*What is being asked:*
Go through the data line by line. Copy each one holding the string "VideoAnalyzersClientListBySubscriptionResponse".

*Data section:*
*****
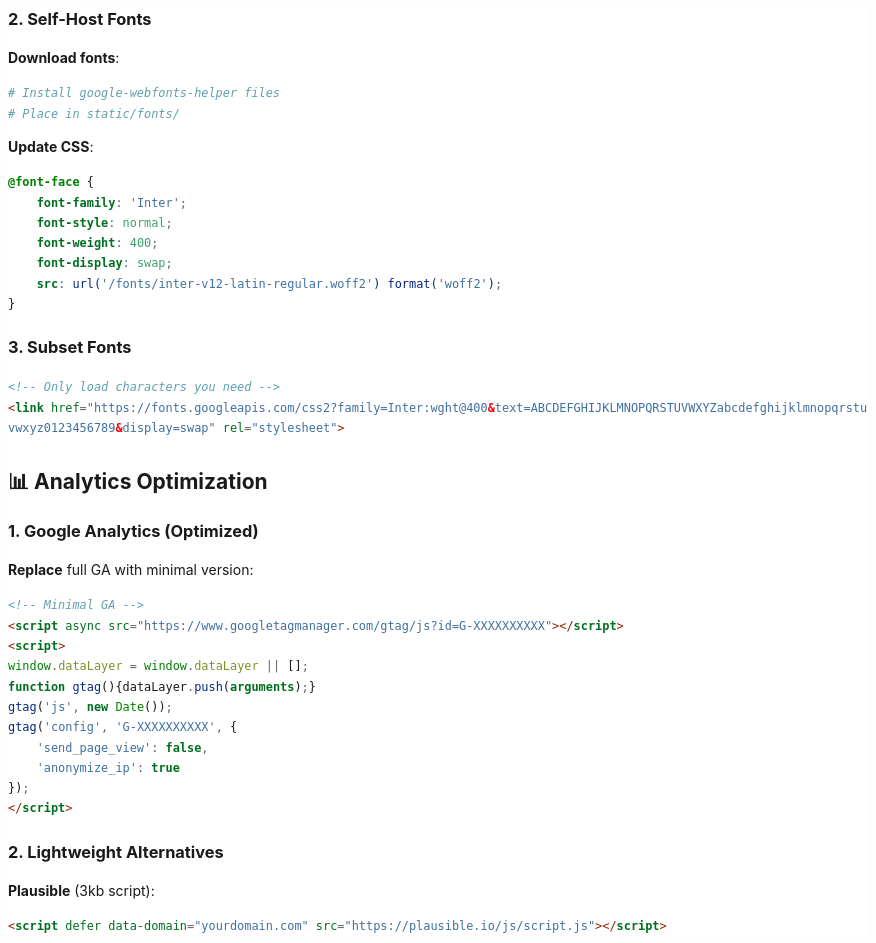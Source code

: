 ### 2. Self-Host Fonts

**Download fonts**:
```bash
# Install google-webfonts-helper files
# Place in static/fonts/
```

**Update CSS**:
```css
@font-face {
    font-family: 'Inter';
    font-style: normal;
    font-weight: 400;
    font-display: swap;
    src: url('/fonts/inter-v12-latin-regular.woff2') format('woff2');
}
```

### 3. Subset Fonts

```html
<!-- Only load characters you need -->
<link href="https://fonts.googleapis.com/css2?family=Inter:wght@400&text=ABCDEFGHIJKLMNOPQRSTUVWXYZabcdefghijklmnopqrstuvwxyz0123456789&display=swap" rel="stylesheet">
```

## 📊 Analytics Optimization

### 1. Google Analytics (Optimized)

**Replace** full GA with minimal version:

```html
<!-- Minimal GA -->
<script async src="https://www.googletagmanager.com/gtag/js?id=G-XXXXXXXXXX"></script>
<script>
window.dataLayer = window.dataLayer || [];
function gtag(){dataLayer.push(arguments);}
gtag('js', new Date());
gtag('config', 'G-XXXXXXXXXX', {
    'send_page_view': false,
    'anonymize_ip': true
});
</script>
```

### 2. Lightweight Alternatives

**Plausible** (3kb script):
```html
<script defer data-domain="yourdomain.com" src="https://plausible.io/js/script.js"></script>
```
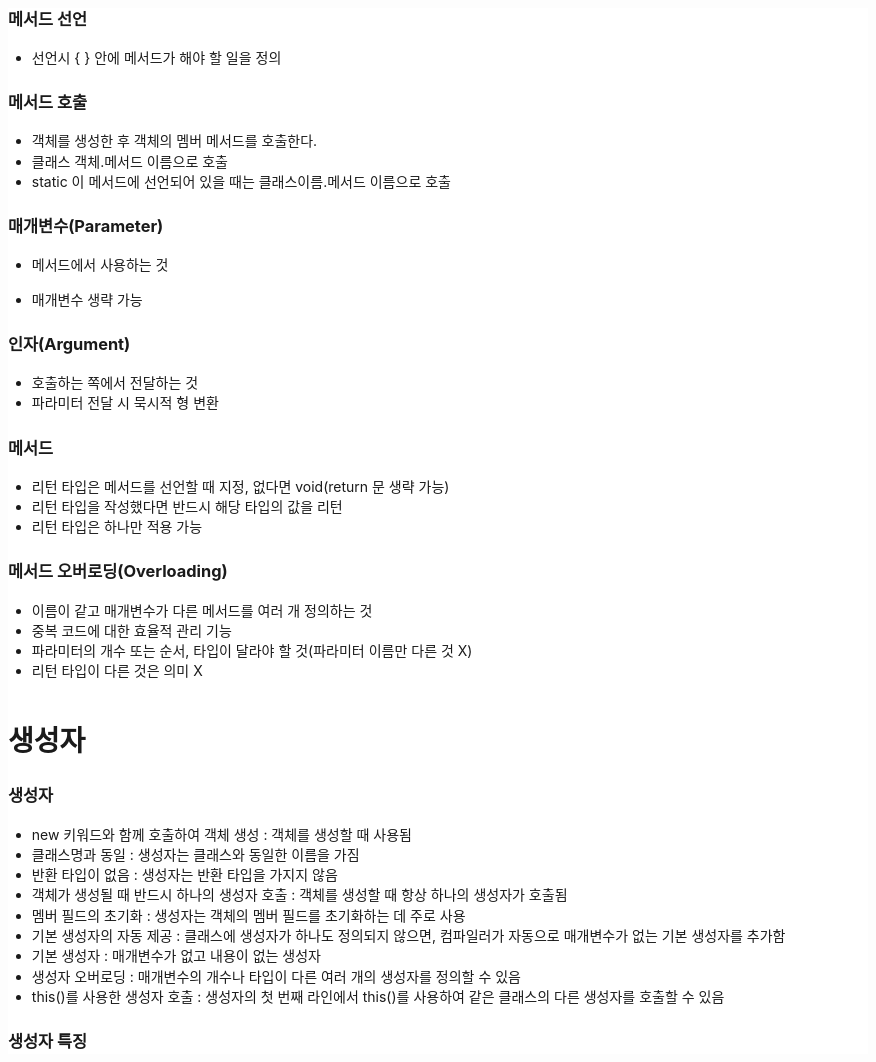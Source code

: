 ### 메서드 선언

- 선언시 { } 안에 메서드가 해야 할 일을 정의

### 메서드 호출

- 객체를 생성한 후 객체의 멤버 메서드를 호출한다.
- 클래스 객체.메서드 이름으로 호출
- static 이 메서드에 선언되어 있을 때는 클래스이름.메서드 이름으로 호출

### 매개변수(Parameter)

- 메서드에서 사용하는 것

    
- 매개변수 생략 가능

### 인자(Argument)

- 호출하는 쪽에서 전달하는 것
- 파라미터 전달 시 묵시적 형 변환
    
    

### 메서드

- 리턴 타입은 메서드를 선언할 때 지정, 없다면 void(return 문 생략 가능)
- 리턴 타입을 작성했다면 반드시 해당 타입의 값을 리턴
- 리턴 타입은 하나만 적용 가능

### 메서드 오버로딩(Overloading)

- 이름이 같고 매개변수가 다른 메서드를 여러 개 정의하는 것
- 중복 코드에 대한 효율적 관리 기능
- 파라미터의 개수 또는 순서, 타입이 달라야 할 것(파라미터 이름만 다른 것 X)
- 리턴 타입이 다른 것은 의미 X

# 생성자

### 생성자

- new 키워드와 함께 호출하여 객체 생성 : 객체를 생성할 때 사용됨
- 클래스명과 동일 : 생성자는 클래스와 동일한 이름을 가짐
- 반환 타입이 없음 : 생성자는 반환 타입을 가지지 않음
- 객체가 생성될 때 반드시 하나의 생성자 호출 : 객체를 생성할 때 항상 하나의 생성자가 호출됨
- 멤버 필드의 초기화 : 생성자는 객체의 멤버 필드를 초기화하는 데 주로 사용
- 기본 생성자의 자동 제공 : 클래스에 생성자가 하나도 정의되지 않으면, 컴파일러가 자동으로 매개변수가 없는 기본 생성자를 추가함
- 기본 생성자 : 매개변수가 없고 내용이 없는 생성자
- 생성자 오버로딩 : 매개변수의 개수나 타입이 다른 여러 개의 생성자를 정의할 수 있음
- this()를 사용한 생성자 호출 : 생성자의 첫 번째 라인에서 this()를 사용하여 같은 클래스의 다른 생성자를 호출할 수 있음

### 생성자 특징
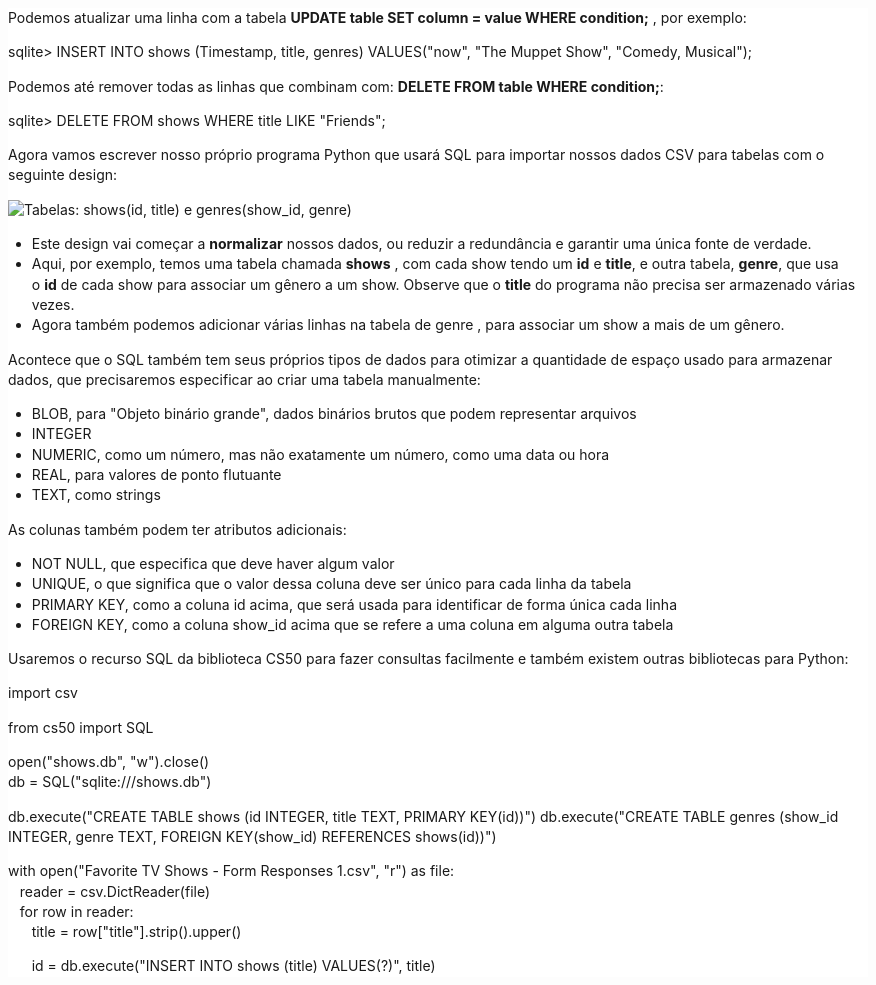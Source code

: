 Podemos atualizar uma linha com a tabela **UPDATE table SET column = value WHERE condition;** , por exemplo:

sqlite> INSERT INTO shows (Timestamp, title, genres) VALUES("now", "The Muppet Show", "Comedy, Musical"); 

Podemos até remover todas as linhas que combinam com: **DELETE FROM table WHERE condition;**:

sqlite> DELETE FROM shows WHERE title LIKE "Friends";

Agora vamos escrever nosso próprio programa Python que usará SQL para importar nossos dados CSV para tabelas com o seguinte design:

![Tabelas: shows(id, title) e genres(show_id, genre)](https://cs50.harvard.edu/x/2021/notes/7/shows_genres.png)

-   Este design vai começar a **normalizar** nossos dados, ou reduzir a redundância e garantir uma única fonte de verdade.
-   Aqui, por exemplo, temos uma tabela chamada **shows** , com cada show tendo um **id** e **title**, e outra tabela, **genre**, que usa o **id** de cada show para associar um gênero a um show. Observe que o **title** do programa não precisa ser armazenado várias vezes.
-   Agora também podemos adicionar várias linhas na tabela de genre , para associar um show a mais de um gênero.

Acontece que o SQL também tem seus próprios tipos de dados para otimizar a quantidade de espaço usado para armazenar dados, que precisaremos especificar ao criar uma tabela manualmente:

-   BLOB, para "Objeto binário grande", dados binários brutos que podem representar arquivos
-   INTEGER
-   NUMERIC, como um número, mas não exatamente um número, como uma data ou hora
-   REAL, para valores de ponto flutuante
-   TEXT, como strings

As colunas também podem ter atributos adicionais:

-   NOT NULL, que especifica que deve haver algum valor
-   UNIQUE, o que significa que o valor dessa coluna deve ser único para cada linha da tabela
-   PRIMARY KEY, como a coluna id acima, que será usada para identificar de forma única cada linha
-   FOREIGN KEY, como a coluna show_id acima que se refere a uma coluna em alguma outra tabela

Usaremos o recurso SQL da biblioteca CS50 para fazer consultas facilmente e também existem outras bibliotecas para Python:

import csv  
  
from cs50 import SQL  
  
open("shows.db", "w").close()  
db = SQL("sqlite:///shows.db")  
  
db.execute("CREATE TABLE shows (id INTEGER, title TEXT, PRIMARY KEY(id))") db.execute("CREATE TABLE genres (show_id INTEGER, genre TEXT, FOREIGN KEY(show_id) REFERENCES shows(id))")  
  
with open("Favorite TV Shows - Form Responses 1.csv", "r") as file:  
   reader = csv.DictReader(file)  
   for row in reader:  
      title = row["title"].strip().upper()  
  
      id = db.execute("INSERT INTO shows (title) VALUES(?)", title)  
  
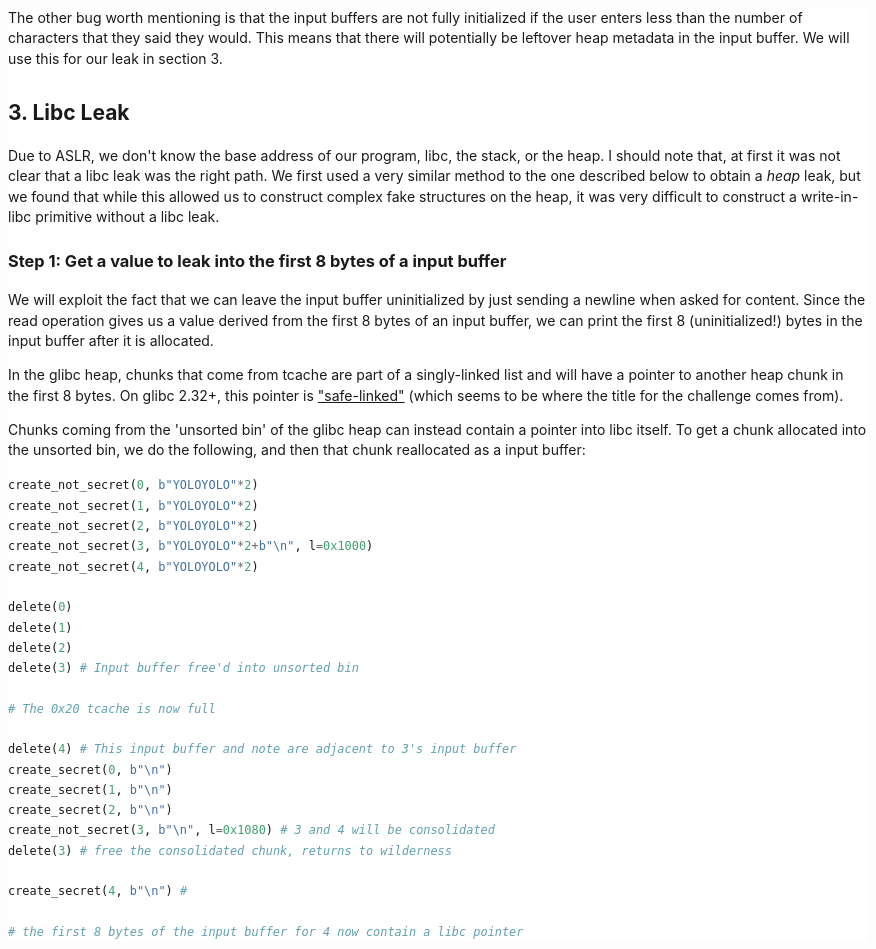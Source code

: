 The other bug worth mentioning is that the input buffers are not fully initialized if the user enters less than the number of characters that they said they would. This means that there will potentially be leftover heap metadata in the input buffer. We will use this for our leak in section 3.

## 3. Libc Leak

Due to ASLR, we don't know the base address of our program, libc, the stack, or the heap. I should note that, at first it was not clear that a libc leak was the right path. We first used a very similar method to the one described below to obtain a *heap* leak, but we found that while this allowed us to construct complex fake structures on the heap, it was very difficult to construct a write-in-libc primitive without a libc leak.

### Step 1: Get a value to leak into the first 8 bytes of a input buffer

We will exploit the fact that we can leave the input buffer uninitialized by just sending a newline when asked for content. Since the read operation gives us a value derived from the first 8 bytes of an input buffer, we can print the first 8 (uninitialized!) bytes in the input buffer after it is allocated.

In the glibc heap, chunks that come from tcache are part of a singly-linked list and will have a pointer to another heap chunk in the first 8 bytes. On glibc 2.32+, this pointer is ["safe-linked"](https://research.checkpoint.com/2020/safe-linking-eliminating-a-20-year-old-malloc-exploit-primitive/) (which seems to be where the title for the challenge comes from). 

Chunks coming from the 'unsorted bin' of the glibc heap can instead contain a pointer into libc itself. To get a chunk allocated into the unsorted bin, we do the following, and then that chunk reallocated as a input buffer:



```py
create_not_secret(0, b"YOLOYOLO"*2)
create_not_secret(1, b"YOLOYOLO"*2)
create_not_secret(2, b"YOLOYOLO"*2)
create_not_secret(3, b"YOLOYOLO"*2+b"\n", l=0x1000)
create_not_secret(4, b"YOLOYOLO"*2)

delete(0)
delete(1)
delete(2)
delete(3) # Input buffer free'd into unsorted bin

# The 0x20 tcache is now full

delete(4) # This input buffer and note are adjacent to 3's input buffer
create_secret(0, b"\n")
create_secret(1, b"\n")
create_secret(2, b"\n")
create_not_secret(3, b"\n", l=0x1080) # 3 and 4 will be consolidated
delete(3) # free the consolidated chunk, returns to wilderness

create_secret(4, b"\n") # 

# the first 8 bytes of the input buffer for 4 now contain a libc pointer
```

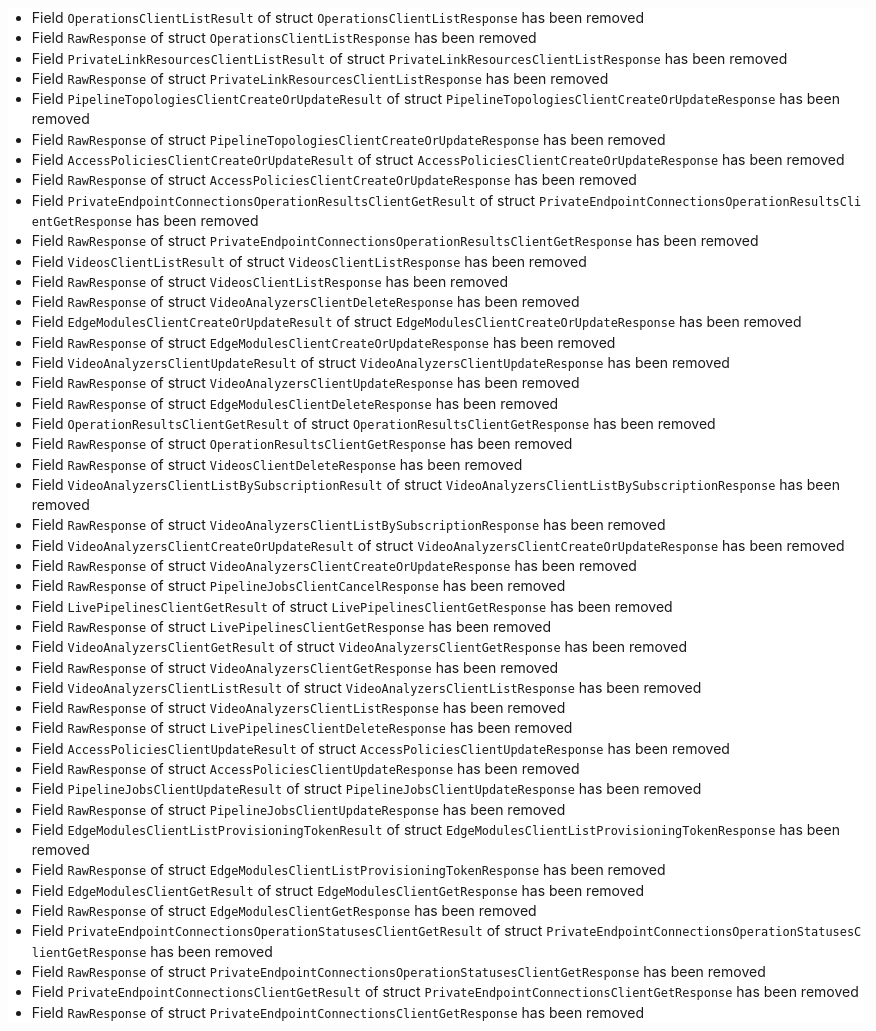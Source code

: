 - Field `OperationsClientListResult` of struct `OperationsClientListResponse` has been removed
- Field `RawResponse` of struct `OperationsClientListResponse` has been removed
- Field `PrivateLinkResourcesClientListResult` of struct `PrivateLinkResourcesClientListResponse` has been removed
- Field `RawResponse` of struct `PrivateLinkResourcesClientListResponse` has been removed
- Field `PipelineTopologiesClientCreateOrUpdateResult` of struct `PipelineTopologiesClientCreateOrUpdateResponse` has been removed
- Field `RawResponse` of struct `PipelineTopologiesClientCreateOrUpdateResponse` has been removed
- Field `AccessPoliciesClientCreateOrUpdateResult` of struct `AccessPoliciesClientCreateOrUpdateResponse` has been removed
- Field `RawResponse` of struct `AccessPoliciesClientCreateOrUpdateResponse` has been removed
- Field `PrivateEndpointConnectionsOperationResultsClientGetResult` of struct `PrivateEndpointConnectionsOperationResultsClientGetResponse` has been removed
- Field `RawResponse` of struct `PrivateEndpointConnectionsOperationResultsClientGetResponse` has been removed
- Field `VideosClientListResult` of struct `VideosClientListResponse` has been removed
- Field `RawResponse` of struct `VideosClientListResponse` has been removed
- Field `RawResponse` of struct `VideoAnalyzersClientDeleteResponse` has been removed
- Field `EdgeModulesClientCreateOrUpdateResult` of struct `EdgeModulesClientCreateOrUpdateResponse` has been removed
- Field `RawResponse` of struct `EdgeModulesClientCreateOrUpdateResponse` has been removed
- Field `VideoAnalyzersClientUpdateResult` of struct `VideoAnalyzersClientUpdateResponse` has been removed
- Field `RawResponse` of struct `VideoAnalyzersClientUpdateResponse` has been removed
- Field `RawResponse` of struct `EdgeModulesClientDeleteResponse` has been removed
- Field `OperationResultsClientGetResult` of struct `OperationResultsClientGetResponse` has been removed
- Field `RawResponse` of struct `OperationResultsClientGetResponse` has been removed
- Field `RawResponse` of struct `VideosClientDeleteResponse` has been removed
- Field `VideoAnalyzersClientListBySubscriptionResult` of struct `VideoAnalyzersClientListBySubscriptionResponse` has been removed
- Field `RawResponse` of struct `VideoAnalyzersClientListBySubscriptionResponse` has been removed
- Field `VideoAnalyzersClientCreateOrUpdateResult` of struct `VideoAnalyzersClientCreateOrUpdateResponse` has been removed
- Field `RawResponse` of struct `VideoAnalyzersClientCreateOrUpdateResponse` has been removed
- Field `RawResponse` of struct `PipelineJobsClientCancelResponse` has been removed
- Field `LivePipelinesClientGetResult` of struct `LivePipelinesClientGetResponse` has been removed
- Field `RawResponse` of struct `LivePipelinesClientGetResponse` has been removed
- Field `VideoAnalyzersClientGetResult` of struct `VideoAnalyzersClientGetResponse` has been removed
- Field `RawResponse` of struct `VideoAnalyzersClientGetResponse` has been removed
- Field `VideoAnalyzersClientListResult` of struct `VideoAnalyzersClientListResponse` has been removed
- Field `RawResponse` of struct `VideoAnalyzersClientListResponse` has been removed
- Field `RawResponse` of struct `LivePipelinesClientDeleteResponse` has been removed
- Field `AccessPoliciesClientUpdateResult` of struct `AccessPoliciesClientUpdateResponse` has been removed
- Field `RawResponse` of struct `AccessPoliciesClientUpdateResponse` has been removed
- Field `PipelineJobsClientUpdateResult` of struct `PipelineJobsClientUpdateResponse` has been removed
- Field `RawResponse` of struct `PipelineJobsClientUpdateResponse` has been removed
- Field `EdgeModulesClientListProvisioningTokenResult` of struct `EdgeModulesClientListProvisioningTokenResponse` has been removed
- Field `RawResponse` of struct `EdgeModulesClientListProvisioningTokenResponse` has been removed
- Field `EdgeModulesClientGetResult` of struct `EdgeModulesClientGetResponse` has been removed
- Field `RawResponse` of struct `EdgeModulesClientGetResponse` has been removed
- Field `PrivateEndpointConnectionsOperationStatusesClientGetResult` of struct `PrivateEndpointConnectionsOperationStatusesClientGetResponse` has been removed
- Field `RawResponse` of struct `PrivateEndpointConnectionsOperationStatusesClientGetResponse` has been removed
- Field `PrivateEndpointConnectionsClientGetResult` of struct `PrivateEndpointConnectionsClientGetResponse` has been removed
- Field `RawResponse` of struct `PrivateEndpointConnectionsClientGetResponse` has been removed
*****
*Answer to the exercise:*
- Field `VideoAnalyzersClientListBySubscriptionResult` of struct `VideoAnalyzersClientListBySubscriptionResponse` has been removed
- Field `RawResponse` of struct `VideoAnalyzersClientListBySubscriptionResponse` has been removed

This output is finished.